Half a century ago, the CPP was first introduced by Lester Pearson's Liberal government. Wynne marked that anniversary by comparing her plans with those of Pearson's in 1965.
"The year I went into high school, the government decided this was an important thing to do — CPP," she said. "We have all benefited from their foresight. Fifty years later, it's time to look ahead again."
Wynne had mentioned retracting the provincial plan if the Liberals won the federal election and made good on their promise to boost CPP, but enhancement is not yet in the works, so the provincial government has decided to forge ahead with their own plan.
Wynne unveiled how the pension plan will work last August. It will eventually be mandatory for all Ontario workers whose employers do not provide a workplace pension plan, which amounts to roughly 3.5 million people.

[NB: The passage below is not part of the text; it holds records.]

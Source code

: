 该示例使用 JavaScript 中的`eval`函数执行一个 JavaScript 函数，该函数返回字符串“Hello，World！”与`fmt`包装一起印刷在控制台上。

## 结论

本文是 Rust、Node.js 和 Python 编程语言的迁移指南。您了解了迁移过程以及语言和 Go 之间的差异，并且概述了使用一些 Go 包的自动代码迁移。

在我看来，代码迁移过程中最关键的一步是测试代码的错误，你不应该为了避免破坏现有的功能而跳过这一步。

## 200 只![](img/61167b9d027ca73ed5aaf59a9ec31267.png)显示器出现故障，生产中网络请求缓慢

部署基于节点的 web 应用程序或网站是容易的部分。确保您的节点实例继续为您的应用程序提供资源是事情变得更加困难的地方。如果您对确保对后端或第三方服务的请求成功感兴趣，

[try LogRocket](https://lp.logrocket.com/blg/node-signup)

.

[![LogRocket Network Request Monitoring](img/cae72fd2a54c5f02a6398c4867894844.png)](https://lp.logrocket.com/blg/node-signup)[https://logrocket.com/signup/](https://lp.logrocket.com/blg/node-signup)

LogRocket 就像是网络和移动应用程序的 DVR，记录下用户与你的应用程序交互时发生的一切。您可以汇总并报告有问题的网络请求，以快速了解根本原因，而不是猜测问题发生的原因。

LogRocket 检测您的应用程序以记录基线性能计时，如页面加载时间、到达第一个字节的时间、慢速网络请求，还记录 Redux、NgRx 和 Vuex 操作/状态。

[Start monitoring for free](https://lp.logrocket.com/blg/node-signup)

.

Workers and their employers would each pay premiums of 1.9 per cent of salary, to a maximum of $1,643 a year. The maximum annual pension payout would be 15 per cent of a worker's salary, topping out at $12,815.
Companies with 500 or more employees will begin contributing on January 1, 2017. It begins in 2018 for medium-sized firms — those with 50-499 employees — and smaller companies will start in 2019.
Those details were revealed amid the heat of the federal election campaign. At the time, Wynne hinted she might cancel the provincial plan if the Trudeau Liberals were to form government and follow through on their promise to beef up CPP. But after federal Finance Minister Bill Morneau met his provincial counterparts last December, it emerged there will be no enhancements to CPP in 2016.